Ali looked at the piece of paper inside his seismometer. She saw a very jagged line on the paper.

"I know who did it!" she said.

solve, the mystery

Who knocked over Ali's vinegar?

To solve the mystery, grab these materials:

* Paper cup

* Scissors

* Marker

* Piece of string, 45 centimeters (16 inches) long

* Large cardboard box, empty with the top flaps cut off

* Yard stick

* Pinto beans

* Long table

* Paper

[ILLUSTRATION OMITTED]

1 Build a seismometer (see diagram). Have an adult poke three holes in a paper cup: One in the center of the cup's bottom and two holes opposite each other along the cup's rim. Put a marker through the hole in the bottom of the cup. The writing end should stick out of the bottom. Thread a piece of string through the two holes in the rim of the cup. Place an empty box on a table so that the open end faces you. Have an adult poke two holes one inch apart in the top of the box. Thread the ends of the string from the cup through the holes in the box. Position the string so that the marker in the cup is just touching the bottom of the box. Tie a knot in the string. Fill the cup half-full with pinto beans to weigh it down.

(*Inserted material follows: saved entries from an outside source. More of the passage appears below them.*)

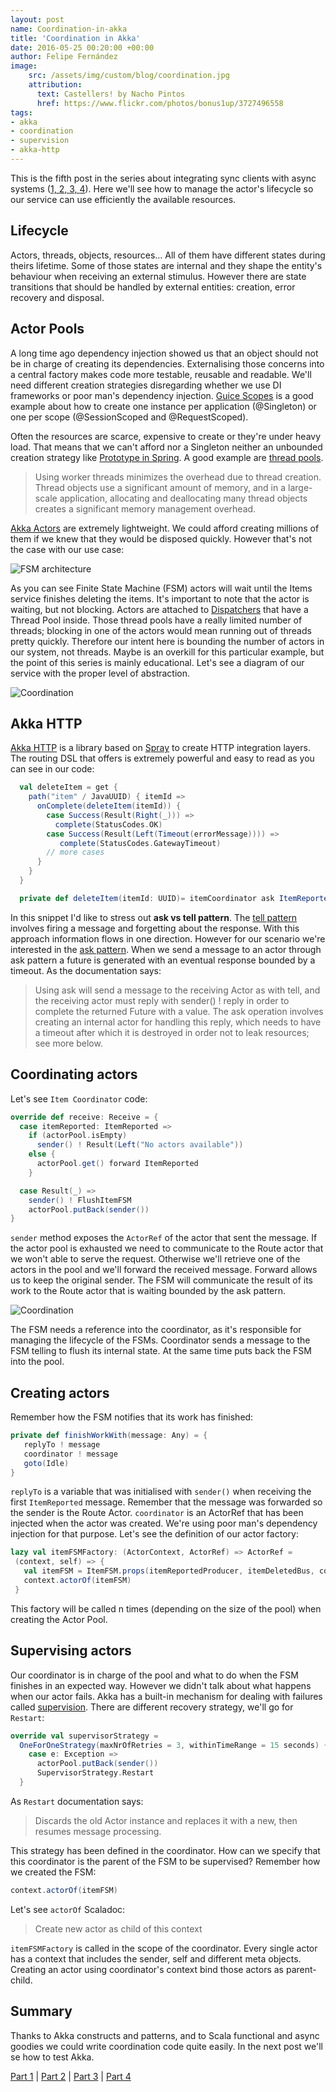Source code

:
 ```yaml
---
layout: post
name: Coordination-in-akka
title: 'Coordination in Akka'
date: 2016-05-25 00:20:00 +00:00
author: Felipe Fernández
image:
    src: /assets/img/custom/blog/coordination.jpg
    attribution:
      text: Castellers! by Nacho Pintos
      href: https://www.flickr.com/photos/bonus1up/3727496558
tags:
- akka
- coordination
- supervision
- akka-http
---
```


This is the fifth post in the series about integrating sync clients with async systems ([1, ](http://codurance.com/2016/04/28/async-systems-with-sync-clients/)[2, ](http://codurance.com/2016/04/30/akka-basics/)[3, ](http://codurance.com/2016/05/10/finite-state-machines-with-akka/)[4](http://codurance.com/2016/05/16/publish-subscribe-model-in-kafka/)). Here we'll see how to manage the actor's lifecycle so our service can use efficiently the available resources.

## Lifecycle

Actors, threads, objects, resources... All of them have different states during theirs lifetime. Some of those states are internal and they shape the entity's behaviour when receiving an external stimulus. However there are state transitions that should be handled by external entities: creation, error recovery and disposal.

## Actor Pools

A long time ago dependency injection showed us that an object should not be in charge of creating its dependencies. Externalising those concerns into a central factory makes code more testable, reusable and readable. We'll need different creation strategies disregarding whether we use DI frameworks or poor man's dependency injection. [Guice Scopes](https://github.com/google/guice/wiki/Scopes) is a good example about how to create one instance per application (@Singleton) or one per scope (@SessionScoped and @RequestScoped).

Often the resources are scarce, expensive to create or they're under heavy load. That means that we can't afford nor a Singleton neither an unbounded creation strategy like [Prototype in Spring](http://www.tutorialspoint.com/spring/spring_bean_scopes.htm). A good example are [thread pools](https://docs.oracle.com/javase/tutorial/essential/concurrency/pools.html).

> Using worker threads minimizes the overhead due to thread creation. Thread objects use a significant amount of memory, and in a large-scale application, allocating and deallocating many thread objects creates a significant memory management overhead.

[Akka Actors](http://doc.akka.io/docs/akka/current/scala/actors.html) are extremely lightweight. We could afford creating millions of them if we knew that they would be disposed quickly. However that's not the case with our use case:

<img src="/assets/img/custom/blog/fsm.png" alt="FSM architecture" title="FSM architecture" class="img img-center img-responsive style-screengrab">

As you can see Finite State Machine (FSM) actors will wait until the Items service finishes deleting the items. It's important to note that the actor is waiting, but not blocking. Actors are attached to [Dispatchers](http://doc.akka.io/docs/akka/2.4.6/scala/dispatchers.html) that have a Thread Pool inside. Those thread pools have a really limited number of threads; blocking in one of the actors would mean running out of threads pretty quickly. Therefore our intent here is bounding the number of actors in our system, not threads. Maybe is an overkill for this particular example, but the point of this series is mainly educational. Let's see a diagram of our service with the proper level of abstraction.

<img src="/assets/img/custom/blog/coordination-diagram.png" alt="Coordination" title="Coordination" class="img img-center img-responsive style-screengrab">

## Akka HTTP

[Akka HTTP](http://doc.akka.io/docs/akka/2.4.6/scala/http/introduction.html) is a library based on [Spray](http://doc.akka.io/docs/akka/2.4.6/scala/http/introduction.html) to create HTTP integration layers. The routing DSL that offers is extremely powerful and easy to read as you can see in our code:

```scala
  val deleteItem = get {
    path("item" / JavaUUID) { itemId =>
      onComplete(deleteItem(itemId)) {
        case Success(Result(Right(_))) =>
          complete(StatusCodes.OK)
        case Success(Result(Left(Timeout(errorMessage)))) =>
           complete(StatusCodes.GatewayTimeout)
        // more cases   
      }
    }
  }

  private def deleteItem(itemId: UUID)= itemCoordinator ask ItemReported(itemId)
```

In this snippet I'd like to stress out **ask vs tell pattern**. The [tell pattern](http://doc.akka.io/docs/akka/2.4.6/scala/actors.html#Tell__Fire-forget) involves firing a message and forgetting about the response. With this approach information flows in one direction. However for our scenario we're interested in the [ask pattern](http://doc.akka.io/docs/akka/2.4.6/scala/actors.html#Ask__Send-And-Receive-Future). When we send a message to an actor through ask pattern a future is generated with an eventual response bounded by a timeout. As the documentation says:

> Using ask will send a message to the receiving Actor as with tell, and the receiving actor must reply with sender() ! reply in order to complete the returned Future with a value. The ask operation involves creating an internal actor for handling this reply, which needs to have a timeout after which it is destroyed in order not to leak resources; see more below.

## Coordinating actors

Let's see `Item Coordinator` code:

```scala
override def receive: Receive = {
  case itemReported: ItemReported =>
    if (actorPool.isEmpty)
      sender() ! Result(Left("No actors available"))
    else {
      actorPool.get() forward ItemReported
    }

  case Result(_) =>
    sender() ! FlushItemFSM
    actorPool.putBack(sender())
}
```

`sender` method exposes the `ActorRef` of the actor that sent the message. If the actor pool is exhausted we need to communicate to the Route actor that we won't able to serve the request. Otherwise we'll retrieve one of the actors in the pool and we'll forward the received message. Forward allows us to keep the original sender. The FSM will communicate the result of its work to the Route actor that is waiting bounded by the ask pattern.

<img src="/assets/img/custom/blog/coordination-diagram.png" alt="Coordination" title="Coordination" class="img img-center img-responsive style-screengrab">

The FSM needs a reference into the coordinator, as it's responsible for managing the lifecycle of the FSMs. Coordinator sends a message to the FSM telling to flush its internal state. At the same time puts back the FSM into the pool.

## Creating actors

Remember how the FSM notifies that its work has finished:

```scala
private def finishWorkWith(message: Any) = {
   replyTo ! message
   coordinator ! message
   goto(Idle)
}
```

`replyTo` is a variable that was initialised with `sender()` when receiving the first `ItemReported` message. Remember that the message was forwarded so the sender is the Route Actor. `coordinator` is an ActorRef that has been injected when the actor was created. We're using poor man's dependency injection for that purpose. Let's see the definition of our actor factory:

```scala
lazy val itemFSMFactory: (ActorContext, ActorRef) => ActorRef =
 (context, self) => {
   val itemFSM = ItemFSM.props(itemReportedProducer, itemDeletedBus, coordinator = self)
   context.actorOf(itemFSM)
 }
```

This factory will be called n times (depending on the size of the pool) when creating the Actor Pool.

## Supervising actors

Our coordinator is in charge of the pool and what to do when the FSM finishes in an expected way. However we didn't talk about what happens when our actor fails. Akka has a built-in mechanism for dealing with failures called [supervision](http://doc.akka.io/docs/akka/current/general/supervision.html). There are different recovery strategy, we'll go for `Restart`:

```scala
override val supervisorStrategy =
  OneForOneStrategy(maxNrOfRetries = 3, withinTimeRange = 15 seconds) {
    case e: Exception =>
      actorPool.putBack(sender())
      SupervisorStrategy.Restart
  }
```

As `Restart` documentation says:

> Discards the old Actor instance and replaces it with a new, then resumes message processing.

This strategy has been defined in the coordinator. How can we specify that this coordinator is the parent of the FSM to be supervised? Remember how we created the FSM:

```scala
context.actorOf(itemFSM)
```

Let's see `actorOf` Scaladoc:

> Create new actor as child of this context

`itemFSMFactory` is called in the scope of the coordinator. Every single actor has a context that includes the sender, self and different meta objects. Creating an actor using coordinator's context bind those actors as parent-child.

## Summary

Thanks to Akka constructs and patterns, and to Scala functional and async goodies we could write coordination code quite easily. In the next post we'll se how to test Akka.

[Part 1](http://codurance.com/2016/04/28/async-systems-with-sync-clients/) | [Part 2](http://codurance.com/2016/04/30/akka-basics/) | [Part 3](http://codurance.com/2016/05/10/finite-state-machines-with-akka/) | [Part 4](http://codurance.com/2016/05/16/publish-subscribe-model-in-kafka/)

2 Use your seismometer to find out who knocked over Ali's cup. Place the seismometer on one end of a long table. Place a sheet of paper in the box so that the marker is touching the paper. Have a partner pull the paper slowly out of the box while you bump the table at a point two feet away from the seismometer. Note the line created on the paper. Place a clean sheet of paper in the bottom of the seismometer. While your partner pulls the paper, bump the table with the same amount of force as before. This time, bump the table six feet away from the seismometer. Note the line created. The vibration that knocked over Ali's cup made a very jagged line in David's seismometer. Who would have created that line?